Top of Records provided

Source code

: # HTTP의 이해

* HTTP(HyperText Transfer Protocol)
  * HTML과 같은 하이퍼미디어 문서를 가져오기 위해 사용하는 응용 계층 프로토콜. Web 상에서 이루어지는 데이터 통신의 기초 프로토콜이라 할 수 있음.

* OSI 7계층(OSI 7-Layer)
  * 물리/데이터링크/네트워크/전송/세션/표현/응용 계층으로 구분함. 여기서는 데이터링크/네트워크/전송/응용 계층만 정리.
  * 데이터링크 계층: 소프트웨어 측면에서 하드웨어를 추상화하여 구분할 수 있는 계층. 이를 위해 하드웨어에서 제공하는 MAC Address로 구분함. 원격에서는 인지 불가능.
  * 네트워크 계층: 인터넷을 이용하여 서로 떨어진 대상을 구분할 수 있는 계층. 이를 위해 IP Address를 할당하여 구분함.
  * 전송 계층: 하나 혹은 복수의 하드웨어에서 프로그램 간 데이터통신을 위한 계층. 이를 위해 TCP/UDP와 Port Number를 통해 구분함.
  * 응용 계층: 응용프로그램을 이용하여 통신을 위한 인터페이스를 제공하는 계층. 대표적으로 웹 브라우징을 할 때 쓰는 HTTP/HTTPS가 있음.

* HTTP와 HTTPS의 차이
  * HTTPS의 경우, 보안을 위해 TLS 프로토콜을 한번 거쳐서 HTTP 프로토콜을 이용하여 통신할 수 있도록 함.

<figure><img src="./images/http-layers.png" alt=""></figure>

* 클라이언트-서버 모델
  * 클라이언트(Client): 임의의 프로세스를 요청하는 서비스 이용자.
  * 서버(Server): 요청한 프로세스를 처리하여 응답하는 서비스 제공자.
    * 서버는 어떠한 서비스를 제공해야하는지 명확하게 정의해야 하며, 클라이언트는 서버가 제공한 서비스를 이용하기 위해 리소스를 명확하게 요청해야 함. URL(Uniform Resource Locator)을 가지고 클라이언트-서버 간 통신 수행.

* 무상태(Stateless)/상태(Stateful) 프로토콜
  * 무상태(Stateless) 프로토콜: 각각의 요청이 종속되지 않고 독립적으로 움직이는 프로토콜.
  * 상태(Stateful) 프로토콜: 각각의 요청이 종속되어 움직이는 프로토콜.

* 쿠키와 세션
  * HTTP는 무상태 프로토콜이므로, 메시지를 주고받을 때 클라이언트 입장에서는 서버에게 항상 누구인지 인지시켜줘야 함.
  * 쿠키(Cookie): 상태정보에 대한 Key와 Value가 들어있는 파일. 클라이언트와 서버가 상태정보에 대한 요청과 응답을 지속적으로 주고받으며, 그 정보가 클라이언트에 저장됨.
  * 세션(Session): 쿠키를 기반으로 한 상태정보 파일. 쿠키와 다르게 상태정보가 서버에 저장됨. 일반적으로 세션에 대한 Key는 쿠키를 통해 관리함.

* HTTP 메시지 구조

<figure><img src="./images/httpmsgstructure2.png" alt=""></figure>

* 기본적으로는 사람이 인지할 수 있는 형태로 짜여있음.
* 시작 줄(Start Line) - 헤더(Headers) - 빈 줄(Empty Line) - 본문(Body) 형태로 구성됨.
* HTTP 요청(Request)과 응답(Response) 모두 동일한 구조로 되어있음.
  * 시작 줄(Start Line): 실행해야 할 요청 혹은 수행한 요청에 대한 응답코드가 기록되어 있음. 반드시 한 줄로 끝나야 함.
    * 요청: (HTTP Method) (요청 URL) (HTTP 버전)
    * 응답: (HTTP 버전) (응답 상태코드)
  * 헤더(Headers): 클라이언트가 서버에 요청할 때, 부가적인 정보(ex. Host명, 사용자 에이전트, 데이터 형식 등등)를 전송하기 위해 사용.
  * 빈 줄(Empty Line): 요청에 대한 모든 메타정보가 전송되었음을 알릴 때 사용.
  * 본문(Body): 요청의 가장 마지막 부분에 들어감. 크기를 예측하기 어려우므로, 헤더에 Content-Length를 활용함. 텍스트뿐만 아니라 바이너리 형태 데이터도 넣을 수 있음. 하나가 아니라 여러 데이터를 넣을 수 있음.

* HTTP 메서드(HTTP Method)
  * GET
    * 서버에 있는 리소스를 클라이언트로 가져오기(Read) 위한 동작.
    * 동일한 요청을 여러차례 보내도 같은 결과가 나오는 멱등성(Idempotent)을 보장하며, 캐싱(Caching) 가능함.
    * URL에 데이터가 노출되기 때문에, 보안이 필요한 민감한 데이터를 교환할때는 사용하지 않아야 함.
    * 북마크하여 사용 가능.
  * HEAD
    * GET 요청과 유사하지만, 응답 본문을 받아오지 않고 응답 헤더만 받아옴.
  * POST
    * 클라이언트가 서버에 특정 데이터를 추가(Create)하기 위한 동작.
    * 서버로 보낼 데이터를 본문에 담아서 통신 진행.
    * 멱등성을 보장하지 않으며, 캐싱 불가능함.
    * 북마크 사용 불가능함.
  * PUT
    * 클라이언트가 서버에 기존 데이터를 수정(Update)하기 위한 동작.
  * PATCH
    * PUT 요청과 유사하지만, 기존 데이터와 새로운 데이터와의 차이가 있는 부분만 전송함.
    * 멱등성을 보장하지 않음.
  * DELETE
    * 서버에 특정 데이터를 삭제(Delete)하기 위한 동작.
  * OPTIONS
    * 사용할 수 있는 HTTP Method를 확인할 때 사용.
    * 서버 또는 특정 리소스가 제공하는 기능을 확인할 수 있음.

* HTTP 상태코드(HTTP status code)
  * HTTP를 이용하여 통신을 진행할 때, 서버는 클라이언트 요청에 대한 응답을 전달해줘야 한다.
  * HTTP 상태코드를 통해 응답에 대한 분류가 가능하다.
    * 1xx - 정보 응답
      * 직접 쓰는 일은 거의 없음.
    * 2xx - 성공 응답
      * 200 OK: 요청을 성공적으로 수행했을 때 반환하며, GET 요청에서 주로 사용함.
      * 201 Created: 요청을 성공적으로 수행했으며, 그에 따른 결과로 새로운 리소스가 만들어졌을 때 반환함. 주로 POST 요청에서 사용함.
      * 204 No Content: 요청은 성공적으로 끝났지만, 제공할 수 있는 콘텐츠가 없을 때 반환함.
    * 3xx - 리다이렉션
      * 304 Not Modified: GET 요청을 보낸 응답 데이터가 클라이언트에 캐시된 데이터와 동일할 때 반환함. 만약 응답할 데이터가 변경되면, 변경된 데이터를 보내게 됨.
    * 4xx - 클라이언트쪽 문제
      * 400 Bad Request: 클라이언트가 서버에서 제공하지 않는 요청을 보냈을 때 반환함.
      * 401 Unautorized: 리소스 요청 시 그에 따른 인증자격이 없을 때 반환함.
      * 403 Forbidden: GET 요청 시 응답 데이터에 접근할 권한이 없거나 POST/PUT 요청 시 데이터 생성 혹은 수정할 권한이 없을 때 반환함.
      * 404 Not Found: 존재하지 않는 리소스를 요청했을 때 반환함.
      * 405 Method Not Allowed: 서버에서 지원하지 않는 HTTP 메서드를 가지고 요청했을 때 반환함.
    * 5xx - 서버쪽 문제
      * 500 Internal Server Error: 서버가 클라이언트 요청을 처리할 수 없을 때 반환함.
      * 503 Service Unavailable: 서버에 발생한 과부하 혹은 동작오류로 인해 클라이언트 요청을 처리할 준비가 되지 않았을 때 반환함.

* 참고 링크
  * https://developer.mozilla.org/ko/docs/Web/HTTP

Bottom of Records provided

### Exercise brief:
Please, from the entries above, set down exactly the lines from the one containing "HTTP 메서드(HTTP Method)" through the one containing "쓰는 일은 거의 없음.", and only those.

### Answer box:
* HTTP 메서드(HTTP Method)
  * GET
    * 서버에 있는 리소스를 클라이언트로 가져오기(Read) 위한 동작.
    * 동일한 요청을 여러차례 보내도 같은 결과가 나오는 멱등성(Idempotent)을 보장하며, 캐싱(Caching) 가능함.
    * URL에 데이터가 노출되기 때문에, 보안이 필요한 민감한 데이터를 교환할때는 사용하지 않아야 함.
    * 북마크하여 사용 가능.
  * HEAD
    * GET 요청과 유사하지만, 응답 본문을 받아오지 않고 응답 헤더만 받아옴.
  * POST
    * 클라이언트가 서버에 특정 데이터를 추가(Create)하기 위한 동작.
    * 서버로 보낼 데이터를 본문에 담아서 통신 진행.
    * 멱등성을 보장하지 않으며, 캐싱 불가능함.
    * 북마크 사용 불가능함.
  * PUT
    * 클라이언트가 서버에 기존 데이터를 수정(Update)하기 위한 동작.
  * PATCH
    * PUT 요청과 유사하지만, 기존 데이터와 새로운 데이터와의 차이가 있는 부분만 전송함.
    * 멱등성을 보장하지 않음.
  * DELETE
    * 서버에 특정 데이터를 삭제(Delete)하기 위한 동작.
  * OPTIONS
    * 사용할 수 있는 HTTP Method를 확인할 때 사용.
    * 서버 또는 특정 리소스가 제공하는 기능을 확인할 수 있음.

* HTTP 상태코드(HTTP status code)
  * HTTP를 이용하여 통신을 진행할 때, 서버는 클라이언트 요청에 대한 응답을 전달해줘야 한다.
  * HTTP 상태코드를 통해 응답에 대한 분류가 가능하다.
    * 1xx - 정보 응답
      * 직접 쓰는 일은 거의 없음.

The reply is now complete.